Cheerio: :nth-child() selector returns empty result

Created on 30 Dec 2012  路  8Comments  路  Source: cheeriojs/cheerio

i know that :eq() is not implemented,
but nth-child is. (https://github.com/fb55/CSSselect/blob/master/index.js#L179)

anyways, always returns an empty result set.

Most helpful comment

I had a similar problem:

div.result_data > table > tbody > tr:nth-child(1) > td:nth-child(2)

did not work (although it matches the html markup)
This however did work:

div.result_data > table > tr:nth-child(1) > td:nth-child(2)

My theory: chrome's fault.
I rightclicked the element inside the chrome inspector and pressed 'copy css path'.
Chrome generates the CSSPath from the generated DOM (which autocorrects missing elements like <tbody> in the DOM.).

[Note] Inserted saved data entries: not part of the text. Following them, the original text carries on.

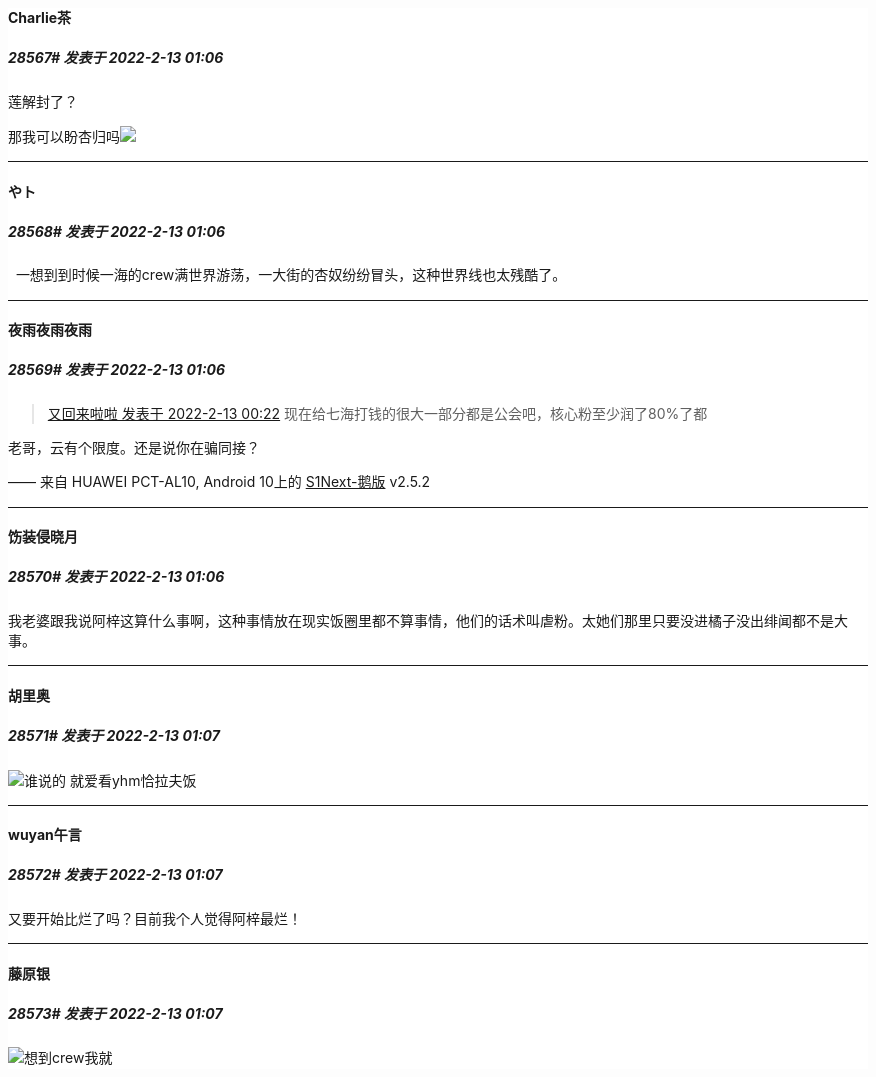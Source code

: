####  Charlie茶  
##### 28567#       发表于 2022-2-13 01:06

莲解封了？

那我可以盼杏归吗<img src="https://static.saraba1st.com/image/smiley/face2017/037.png" referrerpolicy="no-referrer">

*****

####  やト  
##### 28568#       发表于 2022-2-13 01:06

  一想到到时候一海的crew满世界游荡，一大街的杏奴纷纷冒头，这种世界线也太残酷了。

*****

####  夜雨夜雨夜雨  
##### 28569#       发表于 2022-2-13 01:06

<blockquote><a href="httphttps://bbs.saraba1st.com/2b/forum.php?mod=redirect&amp;goto=findpost&amp;pid=54661803&amp;ptid=2047771" target="_blank">又回来啦啦 发表于 2022-2-13 00:22</a>
现在给七海打钱的很大一部分都是公会吧，核心粉至少润了80%了都</blockquote>
老哥，云有个限度。还是说你在骗同接？

—— 来自 HUAWEI PCT-AL10, Android 10上的 [S1Next-鹅版](https://github.com/ykrank/S1-Next/releases) v2.5.2

*****

####  饬装侵晓月  
##### 28570#       发表于 2022-2-13 01:06

我老婆跟我说阿梓这算什么事啊，这种事情放在现实饭圈里都不算事情，他们的话术叫虐粉。太她们那里只要没进橘子没出绯闻都不是大事。

*****

####  胡里奥  
##### 28571#       发表于 2022-2-13 01:07

<img src="https://static.saraba1st.com/image/smiley/face2017/004.gif" referrerpolicy="no-referrer">谁说的 就爱看yhm恰拉夫饭

*****

####  wuyan午言  
##### 28572#       发表于 2022-2-13 01:07

又要开始比烂了吗？目前我个人觉得阿梓最烂！

*****

####  藤原银  
##### 28573#       发表于 2022-2-13 01:07

<img src="https://static.saraba1st.com/image/smiley/face2017/166.png" referrerpolicy="no-referrer">想到crew我就
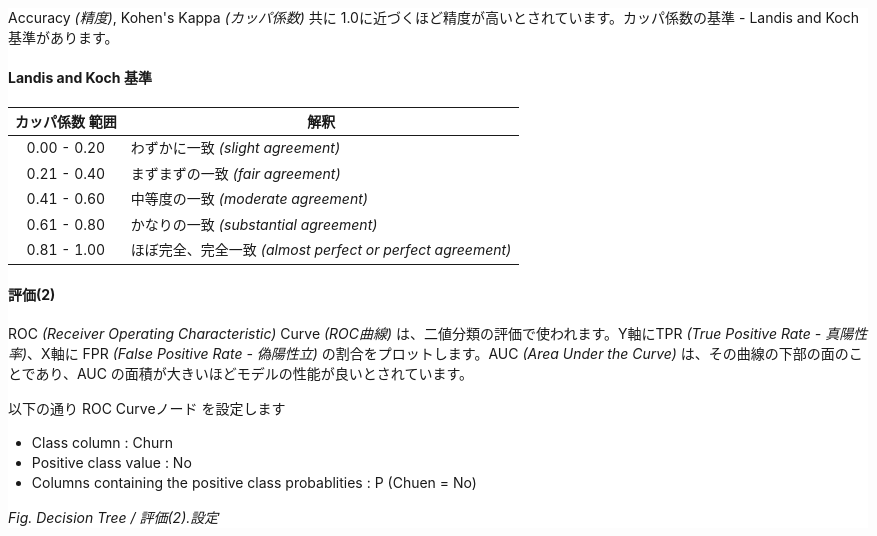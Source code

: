 Accuracy *(精度)*, Kohen's Kappa *(カッパ係数)* 共に 1.0に近づくほど精度が高いとされています。カッパ係数の基準 - Landis and Koch 基準があります。

#### Landis and Koch 基準

| カッパ係数 範囲 | 解釈 |
|:----:|----|
| 0.00  - 0.20 | わずかに一致 *(slight agreement)* |
| 0.21 - 0.40 | まずまずの一致 *(fair agreement)* |
| 0.41 - 0.60 | 中等度の一致 *(moderate agreement)* |
| 0.61 - 0.80 | かなりの一致 *(substantial agreement)* |
| 0.81 - 1.00 | ほぼ完全、完全一致 *(almost perfect or perfect agreement)* |

#### 評価(2)

ROC *(Receiver Operating Characteristic)* Curve *(ROC曲線)* は、二値分類の評価で使われます。Y軸にTPR *(True Positive Rate - 真陽性率)*、X軸に FPR *(False Positive Rate - 偽陽性立)* の割合をプロットします。AUC *(Area Under the Curve)* は、その曲線の下部の面のことであり、AUC の面積が大きいほどモデルの性能が良いとされています。

以下の通り ROC Curveノード を設定します

* Class column : Churn
* Positive class value : No
* Columns containing the positive class probablities : P (Chuen = No)

*Fig. Decision Tree / 評価(2).設定*
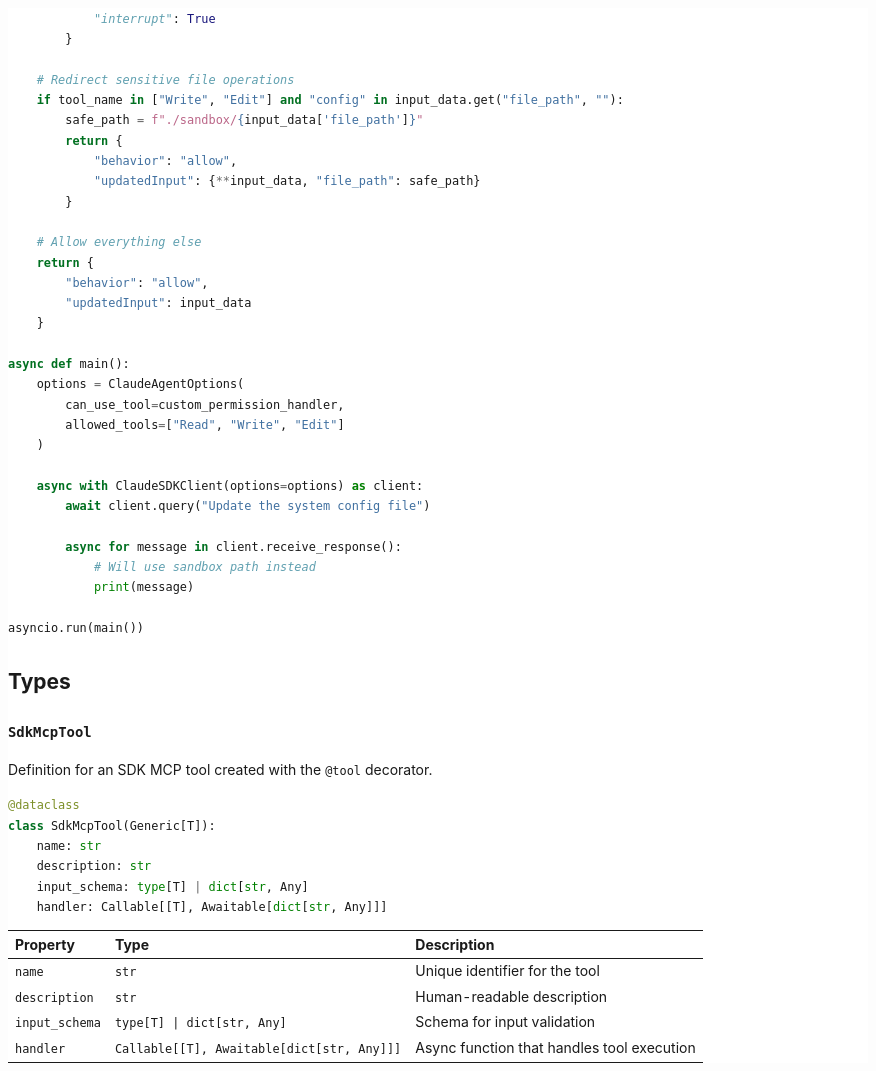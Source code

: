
 ```python
            "interrupt": True
        }

    # Redirect sensitive file operations
    if tool_name in ["Write", "Edit"] and "config" in input_data.get("file_path", ""):
        safe_path = f"./sandbox/{input_data['file_path']}"
        return {
            "behavior": "allow",
            "updatedInput": {**input_data, "file_path": safe_path}
        }

    # Allow everything else
    return {
        "behavior": "allow",
        "updatedInput": input_data
    }

async def main():
    options = ClaudeAgentOptions(
        can_use_tool=custom_permission_handler,
        allowed_tools=["Read", "Write", "Edit"]
    )
    
    async with ClaudeSDKClient(options=options) as client:
        await client.query("Update the system config file")
        
        async for message in client.receive_response():
            # Will use sandbox path instead
            print(message)

asyncio.run(main())
```

## Types

### `SdkMcpTool`

Definition for an SDK MCP tool created with the `@tool` decorator.

```python
@dataclass
class SdkMcpTool(Generic[T]):
    name: str
    description: str
    input_schema: type[T] | dict[str, Any]
    handler: Callable[[T], Awaitable[dict[str, Any]]]
```

| Property       | Type                                       | Description                                |
| :------------- | :----------------------------------------- | :----------------------------------------- |
| `name`         | `str`                                      | Unique identifier for the tool             |
| `description`  | `str`                                      | Human-readable description                 |
| `input_schema` | `type[T] \| dict[str, Any]`                | Schema for input validation                |
| `handler`      | `Callable[[T], Awaitable[dict[str, Any]]]` | Async function that handles tool execution |


  [K in keyof Usage]: NonNullable<Usage[K]>;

So my advice, make sure all elements are present in the actual html :)

All 8 comments

did you resolve the issue?

Yep. it was on my side. sorry for that.
the selector works perfectly

piffie, how did you solve that?

Just solved it myself:

the correct is $('.classSelector div:nth-child(n)') and not $('.classSelector:nth-child(n)')

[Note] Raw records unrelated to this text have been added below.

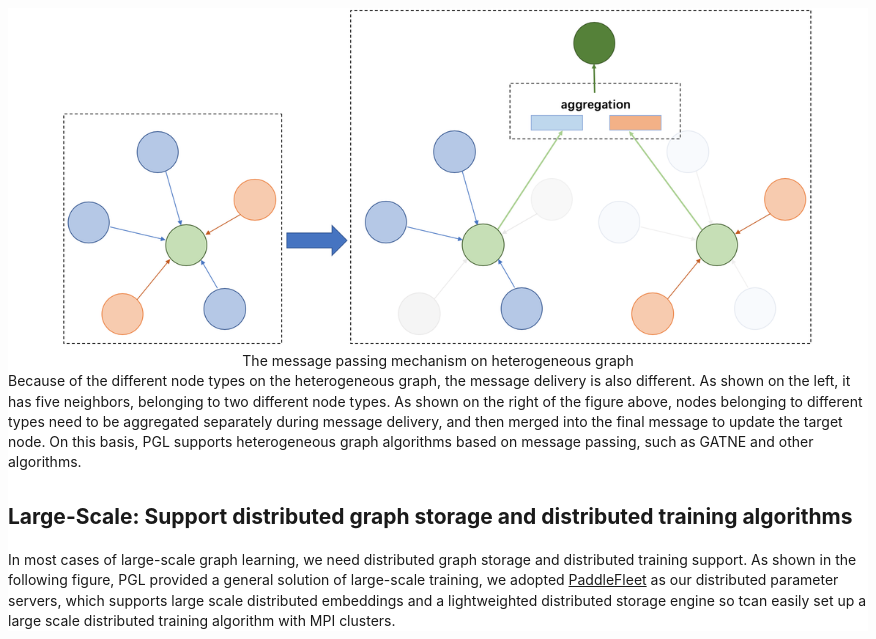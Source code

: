 <div align=center><img src="../_static/him_message_passing.png"  width="750"></div>
<center>The message passing mechanism on heterogeneous graph</center>
<div/>
Because of the different node types on the heterogeneous graph, the message delivery is also different. As shown on the left, it has five neighbors, belonging to two different node types. As shown on the right of the figure above, nodes belonging to different types need to be aggregated separately during message delivery, and then merged into the final message to update the target node. On this basis, PGL supports heterogeneous graph algorithms based on message passing, such as GATNE and other algorithms.


## Large-Scale: Support distributed graph storage and distributed training algorithms

In most cases of large-scale graph learning, we need distributed graph storage and distributed training support. As shown in the following figure, PGL provided a general solution of large-scale training, we adopted [PaddleFleet](https://github.com/PaddlePaddle/Fleet) as our distributed parameter servers, which supports large scale distributed embeddings and a lightweighted distributed storage engine so tcan easily set up a large scale distributed training algorithm with MPI clusters.

<div/>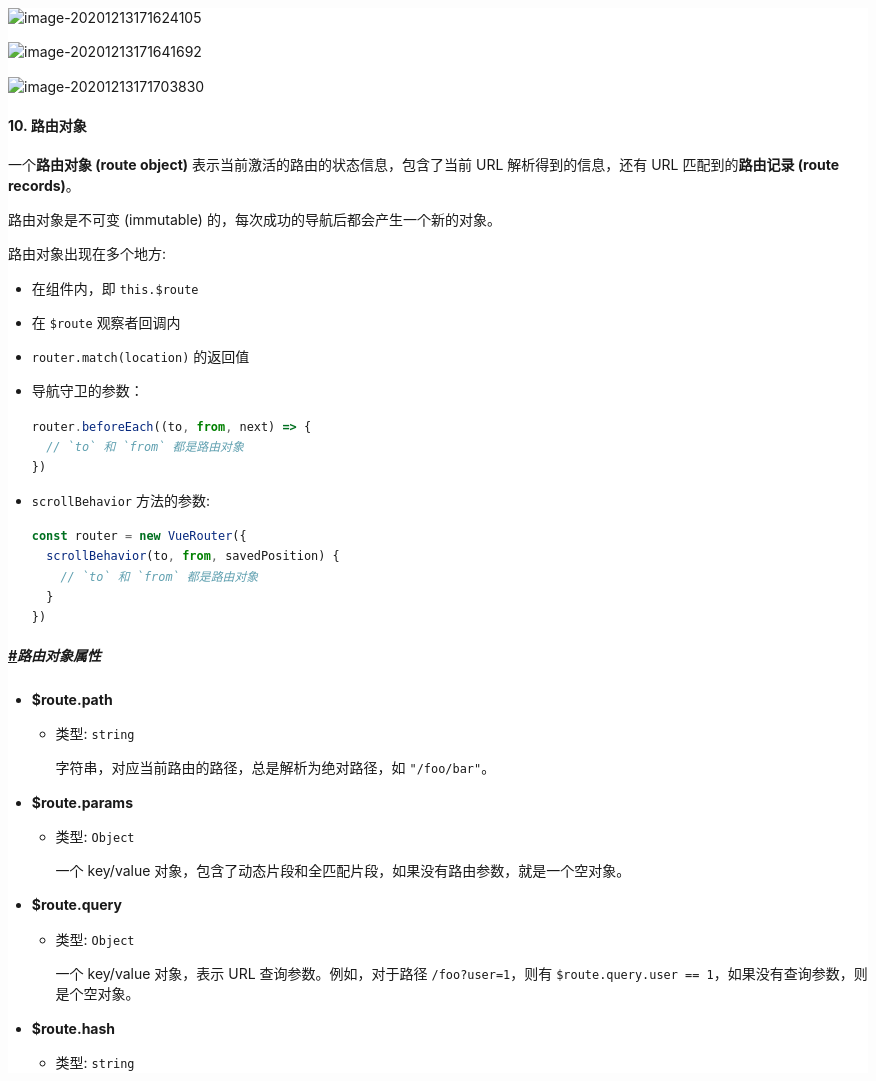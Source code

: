 ![image-20201213171624105](C:\Users\洪明辉\AppData\Roaming\Typora\typora-user-images\image-20201213171624105.png)

![image-20201213171641692](C:\Users\洪明辉\AppData\Roaming\Typora\typora-user-images\image-20201213171641692.png)

![image-20201213171703830](C:\Users\洪明辉\AppData\Roaming\Typora\typora-user-images\image-20201213171703830.png)

#### 10. 路由对象

一个**路由对象 (route object)** 表示当前激活的路由的状态信息，包含了当前 URL 解析得到的信息，还有 URL 匹配到的**路由记录 (route records)**。

路由对象是不可变 (immutable) 的，每次成功的导航后都会产生一个新的对象。

路由对象出现在多个地方:

- 在组件内，即 `this.$route`

- 在 `$route` 观察者回调内

- `router.match(location)` 的返回值

- 导航守卫的参数：

  ```js
  router.beforeEach((to, from, next) => {
    // `to` 和 `from` 都是路由对象
  })
  ```

- `scrollBehavior` 方法的参数:

  ```js
  const router = new VueRouter({
    scrollBehavior(to, from, savedPosition) {
      // `to` 和 `from` 都是路由对象
    }
  })
  ```

##### [#](https://router.vuejs.org/zh/api/#路由对象属性)路由对象属性

- **$route.path**

  - 类型: `string`

    字符串，对应当前路由的路径，总是解析为绝对路径，如 `"/foo/bar"`。

- **$route.params**

  - 类型: `Object`

    一个 key/value 对象，包含了动态片段和全匹配片段，如果没有路由参数，就是一个空对象。

- **$route.query**

  - 类型: `Object`

    一个 key/value 对象，表示 URL 查询参数。例如，对于路径 `/foo?user=1`，则有 `$route.query.user == 1`，如果没有查询参数，则是个空对象。

- **$route.hash**

  - 类型: `string`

@Hamdan85 I don't think that is corrent.

https://developer.mozilla.org/en-US/docs/Web/CSS/:nth-child

Gives an example of element:nth-child(an + b) { style properties }.

Note that it is using : before nth-child and not . as you suggest.

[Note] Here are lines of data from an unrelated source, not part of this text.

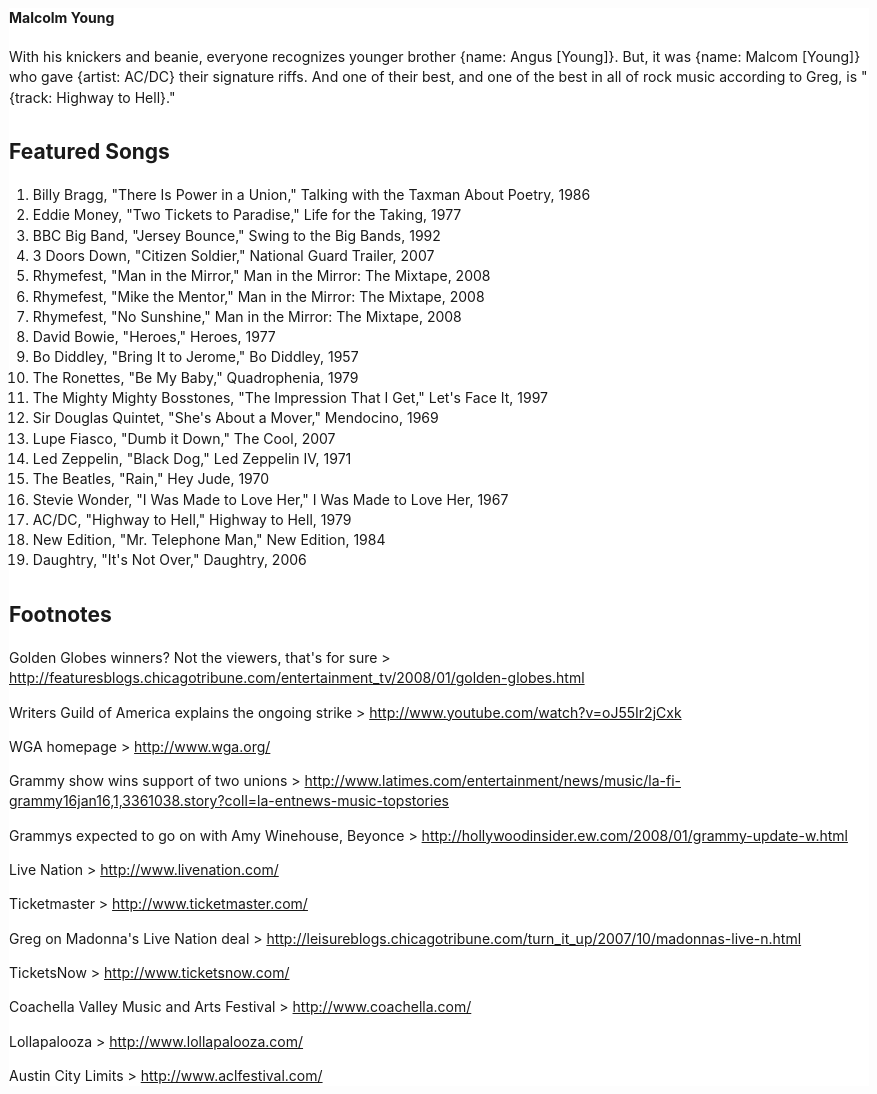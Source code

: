 #### Malcolm Young
With his knickers and beanie, everyone recognizes younger brother {name: Angus [Young]}. But, it was {name: Malcom [Young]} who gave {artist: AC/DC} their signature riffs. And one of their best, and one of the best in all of rock music according to Greg, is "{track: Highway to Hell}." 

## Featured Songs
1. Billy Bragg, "There Is Power in a Union," Talking with the Taxman About Poetry, 1986
2. Eddie Money, "Two Tickets to Paradise," Life for the Taking, 1977
3. BBC Big Band, "Jersey Bounce," Swing to the Big Bands, 1992
4. 3 Doors Down, "Citizen Soldier," National Guard Trailer, 2007
5. Rhymefest, "Man in the Mirror," Man in the Mirror: The Mixtape, 2008
6. Rhymefest, "Mike the Mentor," Man in the Mirror: The Mixtape, 2008
7. Rhymefest, "No Sunshine," Man in the Mirror: The Mixtape, 2008
8. David Bowie, "Heroes," Heroes, 1977
9. Bo Diddley, "Bring It to Jerome," Bo Diddley, 1957
10. The Ronettes, "Be My Baby," Quadrophenia, 1979
11. The Mighty Mighty Bosstones, "The Impression That I Get," Let's Face It, 1997
12. Sir Douglas Quintet, "She's About a Mover," Mendocino, 1969
13. Lupe Fiasco, "Dumb it Down," The Cool, 2007
14. Led Zeppelin, "Black Dog," Led Zeppelin IV, 1971
15. The Beatles, "Rain," Hey Jude, 1970
16. Stevie Wonder, "I Was Made to Love Her," I Was Made to Love Her, 1967
17. AC/DC, "Highway to Hell," Highway to Hell, 1979
18. New Edition, "Mr. Telephone Man," New Edition, 1984
19. Daughtry, "It's Not Over," Daughtry, 2006

## Footnotes
Golden Globes winners? Not the viewers, that's for sure > http://featuresblogs.chicagotribune.com/entertainment_tv/2008/01/golden-globes.html

Writers Guild of America explains the ongoing strike > http://www.youtube.com/watch?v=oJ55Ir2jCxk

WGA homepage > http://www.wga.org/

Grammy show wins support of two unions > http://www.latimes.com/entertainment/news/music/la-fi-grammy16jan16,1,3361038.story?coll=la-entnews-music-topstories

Grammys expected to go on with Amy Winehouse, Beyonce > http://hollywoodinsider.ew.com/2008/01/grammy-update-w.html

Live Nation > http://www.livenation.com/

Ticketmaster > http://www.ticketmaster.com/

Greg on Madonna's Live Nation deal > http://leisureblogs.chicagotribune.com/turn_it_up/2007/10/madonnas-live-n.html

TicketsNow > http://www.ticketsnow.com/

Coachella Valley Music and Arts Festival > http://www.coachella.com/

Lollapalooza > http://www.lollapalooza.com/

Austin City Limits > http://www.aclfestival.com/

Did you mix this up, or is it a bug in cheerio?

oh.. im sorry... that was a misstyping. you are absolutely correct.!]

But this particular part was not the point. I just corrected the solution.

I had a similar problem:

div.result_data > table > tbody > tr:nth-child(1) > td:nth-child(2)

did not work (although it matches the html markup)
This however did work:

div.result_data > table > tr:nth-child(1) > td:nth-child(2)

My theory: chrome's fault.
I rightclicked the element inside the chrome inspector and pressed 'copy css path'.
Chrome generates the CSSPath from the generated DOM (which autocorrects missing elements like <tbody> in the DOM.).

So my advice, make sure all elements are present in the actual html :)

Firefox also seems to like insert a tbody.